Additionally, the example of reference numeral 1611 indicates how z2 (L×C matrix) is calculated by summing z2_1 (L×C matrix) and z2_2 (L×C matrix), calculated by processing in Accelerators 1 and 2. For example, when z2_1 (L×C matrix) and z2_2 (L×C matrix) are summed in Accelerators 1 and 2, z2_1 (L×C matrix) is transmitted from Accelerator 1 to Accelerator 2. Additionally, z2_2 (L×C matrix) is transmitted from Accelerator 2 to Accelerator 1. That is, communication processing occurs between accelerators.
Here, the scheduling unit 302 performs scheduling so that each accelerator executes processing for the next input data in parallel while communication processing is executed between accelerators.
The example of reference numeral 1611 indicates a state in which, while communication processing is executed between accelerators,
y 3 _ 1 = f ( x 3 @ W 1 _ 1 ) and z 3 _ 1 = y 3 _ 1 @ W 2 _ 1 ,
are assigned to Accelerator 1, and
y 3 _ 2 = f ( x 3 @ W 1 _ 2 ) and z 3 _ 2 = y 3 _ 1 @ W 2 _ 2 ,
are assigned to Accelerator 2. Here, y3_1 and y3_2 are L×2C matrices, and z3_1 and z3_2 are L×C matrices.
As described, the scheduling unit 302 schedules the processing for two input data adjacent in the processing order as a group to enable the computational processing below:
y = f ( x @ W 1 ) z = y @ W 2
and the communication processing between accelerators to be executed in parallel. As a result, according to the scheduling unit 302, the execution speed when the training process is performed using tensor parallelism can be improved.
In the fourth embodiment described above, the case where the model on which the training process is performed using sequence parallelism is a Transformer has been described. However, the model on which the training process is performed using sequence parallelism is not limited to a Transformer and may be a NN.
Additionally, in the embodiments described above, a micro-batch has been described as an example of a processing unit (batch) of training data for the execution of each worker during the training process. However, the batch of training data is not limited to a micro-batch and may be a mini-batch. Additionally, a single batch may be one of multiple pieces of data in which the training data is partitioned or may include one or more pieces of data included in the training data.
Additionally, in the fifth embodiment described above, the description assumes that when each worker executes the backward calculation, the backward data calculation and the backward weight calculation are separated and executed. However, in the scheduling of some workers (for example, a worker with worker name=“Worker0”), the backward data calculation and the backward weight calculation may be scheduled as a group without being separated.
Additionally, in the embodiments described above, the case where the information processing device 120 applies the scheduling method to the training process has been described, but the information processing device 120 may apply the scheduling method to a process other than the training process.

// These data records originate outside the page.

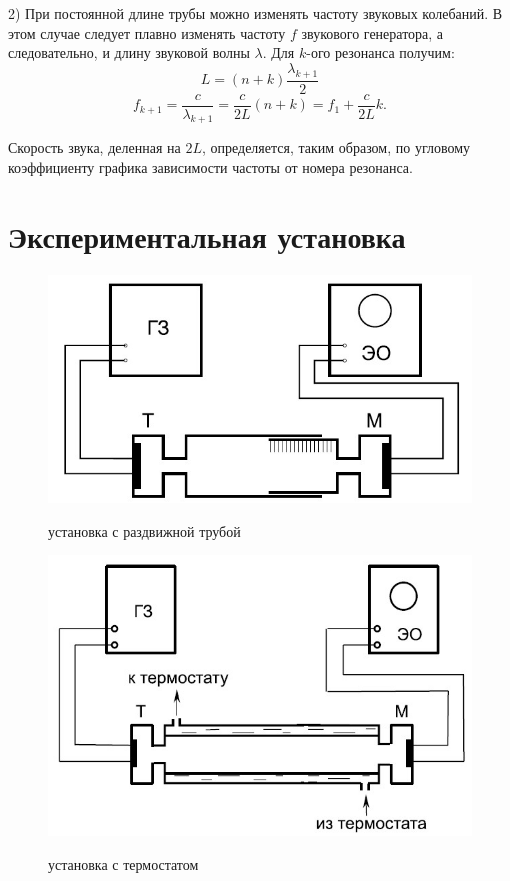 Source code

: \documentclass[12pt,a4paper]{article}
\begin{document}
	2) При постоянной длине трубы можно изменять частоту звуковых
	колебаний.
	В этом случае следует плавно изменять частоту $f$ звукового генератора, а следовательно, и длину звуковой волны $\lambda$.
	Для $k$-ого резонанса получим:
	$$L = (n+k)\frac{\lambda_{k+1}}{2}$$
	$$f_{k+1} = \frac{c}{\lambda_{k+1}}=\frac{c}{2L}(n+k)=f_1 + \frac{c}{2L}k.$$
	
	Скорость звука, деленная на $2L$, определяется, таким образом, по угловому коэффициенту графика зависимости частоты от номера резонанса.
		

	\section*{Экспериментальная установка}
	
	\begin{figure}[h]
		\caption{установка с раздвижной трубой}
		\includegraphics[scale=0.65]{scheme1.jpg}
		\label{scheme1}
	\end{figure}

	\begin{figure}[h]
		\caption{установка с термостатом}
		\includegraphics[scale=0.65]{scheme2.jpg}
		\label{scheme2}
	\end{figure}
	
\end{document}
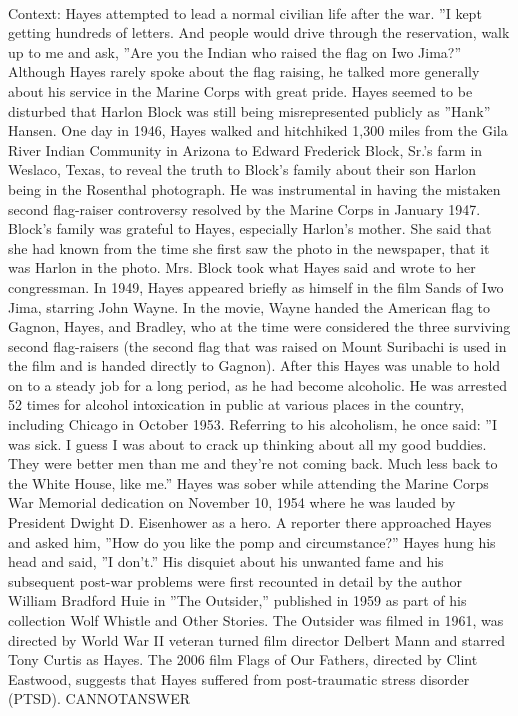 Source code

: \documentclass[11pt,a4paper, onecolumn]{article}
\begin{document}
\\ Context: Hayes attempted to lead a normal civilian life after the war. ''I kept getting hundreds of letters. And people would drive through the reservation, walk up to me and ask, ''Are you the Indian who raised the flag on Iwo Jima?'' Although Hayes rarely spoke about the flag raising, he talked more generally about his service in the Marine Corps with great pride. Hayes seemed to be disturbed that Harlon Block was still being misrepresented publicly as ''Hank'' Hansen. One day in 1946, Hayes walked and hitchhiked 1,300 miles from the Gila River Indian Community in Arizona to Edward Frederick Block, Sr.'s farm in Weslaco, Texas, to reveal the truth to Block's family about their son Harlon being in the Rosenthal photograph. He was instrumental in having the mistaken second flag-raiser controversy resolved by the Marine Corps in January 1947. Block's family was grateful to Hayes, especially Harlon's mother. She said that she had known from the time she first saw the photo in the newspaper, that it was Harlon in the photo. Mrs. Block took what Hayes said and wrote to her congressman. In 1949, Hayes appeared briefly as himself in the film Sands of Iwo Jima, starring John Wayne. In the movie, Wayne handed the American flag to Gagnon, Hayes, and Bradley, who at the time were considered the three surviving second flag-raisers (the second flag that was raised on Mount Suribachi is used in the film and is handed directly to Gagnon). After this Hayes was unable to hold on to a steady job for a long period, as he had become alcoholic. He was arrested 52 times for alcohol intoxication in public at various places in the country, including Chicago in October 1953. Referring to his alcoholism, he once said: ''I was sick. I guess I was about to crack up thinking about all my good buddies. They were better men than me and they're not coming back. Much less back to the White House, like me.'' Hayes was sober while attending the Marine Corps War Memorial dedication on November 10, 1954 where he was lauded by President Dwight D. Eisenhower as a hero. A reporter there approached Hayes and asked him, ''How do you like the pomp and circumstance?'' Hayes hung his head and said, ''I don't.'' His disquiet about his unwanted fame and his subsequent post-war problems were first recounted in detail by the author William Bradford Huie in ''The Outsider,'' published in 1959 as part of his collection Wolf Whistle and Other Stories. The Outsider was filmed in 1961, was directed by World War II veteran turned film director Delbert Mann and starred Tony Curtis as Hayes. The 2006 film Flags of Our Fathers, directed by Clint Eastwood, suggests that Hayes suffered from post-traumatic stress disorder (PTSD). CANNOTANSWER
\end{document}
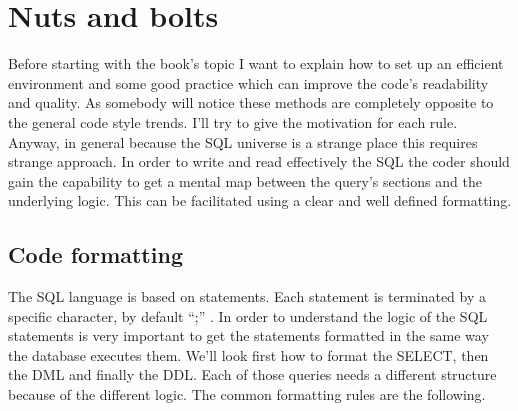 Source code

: \chapter{Nuts and bolts}
Before starting with the book's topic I want to explain how to set up an
efficient environment and some good practice which can improve the code's readability and quality.
As somebody will notice these methods are completely opposite to the general code style trends. I'll 
try to give the motivation for each rule. Anyway, in general because the SQL universe is a strange 
place this requires strange approach. In order to write and read effectively the SQL the coder should gain 
the capability to get a mental map  between the query's sections and the underlying logic. This can be 
facilitated using a clear and well defined formatting.\newline

\section{Code formatting}
The SQL language is based on statements. Each statement is terminated by a specific character, by default ``;'' . 
In order to understand the logic of the SQL statements is very important to get the statements formatted in the same 
way the database executes them. We'll look first how to format the SELECT, then the DML and finally the DDL. Each of 
those queries needs a different structure because of the different logic. The common formatting rules are the following.

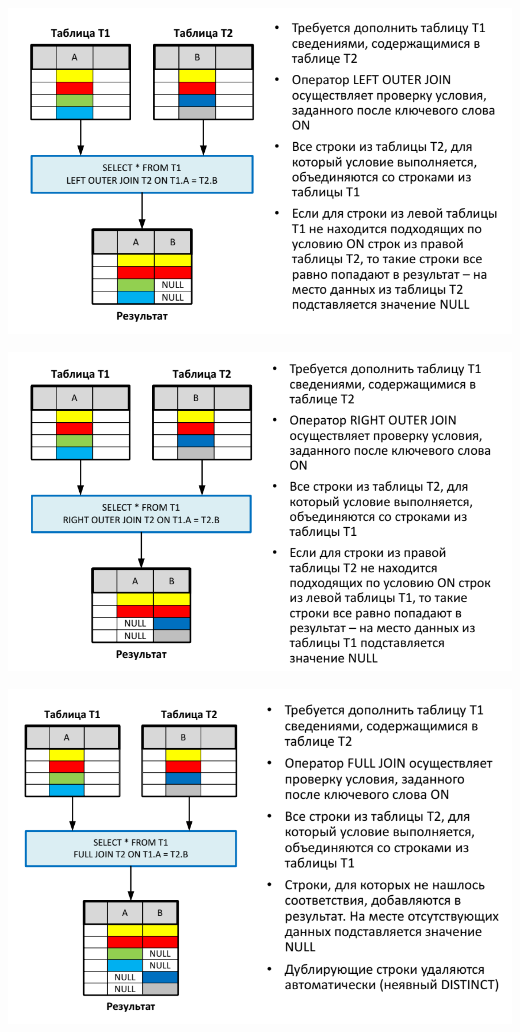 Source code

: \documentclass{beamer}
\begin{document}
\begin{frame}
\begin{center}
\includegraphics[scale=0.5]{images/cs-04.png}
\end{center}
\end{frame} 

\begin{frame}
\begin{center}
\includegraphics[scale=0.5]{images/cs-05.png}
\end{center}
\end{frame} 

\begin{frame}
\begin{center}
\includegraphics[scale=0.5]{images/cs-06.png}
\end{center}
\end{frame} 
\end{document}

That is, the information processing device 120 may apply the scheduling method to data based on data other than the training data.
Additionally, in the embodiments described above, when the training process is performed, the data based on two micro-batches are grouped together, and the communication processing between accelerators after the computational processing for the first input data and the computational processing for the second input data are performed in parallel. However, the execution method is not limited to performing a training process, and may be applied to performing an inference process. For example, when a plurality of sets of input data are input in the inference process,
As described, the parallel processing described in the above embodiments (tensor parallelism, sequence parallelism, expert parallelism, or any combination of the three) is not limited to a training process but may be applied to an inference processing. Additionally, the parallel processing herein includes intra-layer parallelism, and the intra-layer parallelism refers to processing in which calculation of one layer is calculated by a plurality of workers.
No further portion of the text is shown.